From Bugzilla Helper:
User-Agent: Mozilla/5.0 (X11; U; Linux i686; en-US; rv:1.7.12) Gecko/20050922 Fedora/1.0.7-1.1.fc4 Firefox/1.0.7
Description of problem:
* This is not a regression - I have seen it before but could not reproduce, It is very infrequent that it happens. *
While running the stress testing suite. The system gets into a state where it could not recover from oom kills. The file system gets mounted as read-only and the system becomes unresponsive.
Once the system gets into this state the only thing I could do was power off
when powering on the system it goes into single user mode and force the user to do a manual fsck.
journal_get_undo_access: No memory for committed data
ext3_try_to_allocate_with_rsv: aborting transaction: Out of memory in __ext3_journal_get_undo_access
EXT3-fs error (device md1) in ext3_new_block: Out of memory
Aborting journal on device md1.
EXT3-fs error (device md1): ext3_journal_start_sb: Detected aborted journal
Remounting filesystem read-only
Version-Release number of selected component (if applicable):
Steps to Reproduce:
1. Using pe2850he run the stress kernel rpm test suite.
2. After a period of time this may or may not happen.
Actual Results: * See attached log *
Expected Results: system _should_ be able to recover.
I have several systems in the same about the same configuration. I have never see this issue on the other two systems. The big difference on this system is that we are using software raid level 1.

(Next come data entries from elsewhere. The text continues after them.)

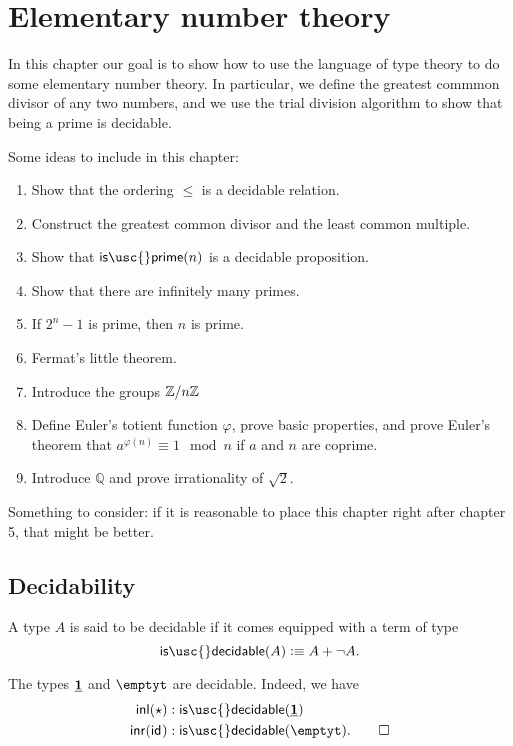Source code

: \chapter{Elementary number theory}

In this chapter our goal is to show how to use the language of type theory to do some elementary number theory. In particular, we define the greatest commmon divisor of any two numbers, and we use the trial division algorithm to show that being a prime is decidable.

Some ideas to include in this chapter:
\begin{enumerate}
\item Show that the ordering $\leq$ is a decidable relation.
\item Construct the greatest common divisor and the least common multiple.
\item Show that $\mathsf{is\usc{}prime}(n)$ is a decidable proposition.
\item Show that there are infinitely many primes.
\item If $2^n-1$ is prime, then $n$ is prime.
\item Fermat's little theorem.
\item Introduce the groups $\mathbb{Z}/n\mathbb{Z}$
\item Define Euler's totient function $\varphi$, prove basic properties, and prove Euler's theorem that $a^{\varphi(n)}\equiv 1 \mod n$ if $a$ and $n$ are coprime.
\item Introduce $\mathbb{Q}$ and prove irrationality of $\sqrt{2}$.
\end{enumerate}

Something to consider: if it is reasonable to place this chapter right after chapter 5, that might be better.


\section{Decidability}

\begin{defn}
  A type $A$ is said to be decidable if it comes equipped with a term of type
  \begin{equation*}
    \mathsf{is\usc{}decidable}(A)\defeq A+\neg A.
  \end{equation*}
\end{defn}

\begin{eg}
  The types $\underline{\mathbf{1}}$ and $\emptyt$ are decidable. Indeed, we have
  \begin{align*}
    \inl(\ttt) & :\mathsf{is\usc{}decidable}(\unit) \\
    \inr(\idfunc) & : \mathsf{is\usc{}decidable}(\emptyt).\qedhere
  \end{align*}
\end{eg}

The other systems are not using raid.
Created attachment 123973 [details]
/var/log/messages file for issue reported
Strange, but when this happens it appears that kswapd and callers to
try_to_free_pages() do not run. No progress reclaiming memory appears to be made.
We've seen this several times aswell but with the U2 kernel (2.6.9-22.0.2smp)
The machine config is similar to the initial report but we're using a PERC4/Di
hardware RAID controller.
The problem showed itself during some very heavy filesystem activity.
Created attachment 124804 [details]
/var/log/messages for my report
Jeff and Tom, are either of you two seeing this problem anymore on RHEL4?
I have no see this in quite some time.
Fixes for the old "kswapd0: page allocation failure. order:0, mode:0x0" were
committed to RHEL4 between U3, U4 and U5. Since these changes were committed I
dont think we've seen this problem again.
If I remember correctly the problem went away when we turned off dir_index on
the filesystem that caused the problem.
This also gave us a vast performance gain for our testcase which consisted of
millions of small files managed by the Fedora Object Management system.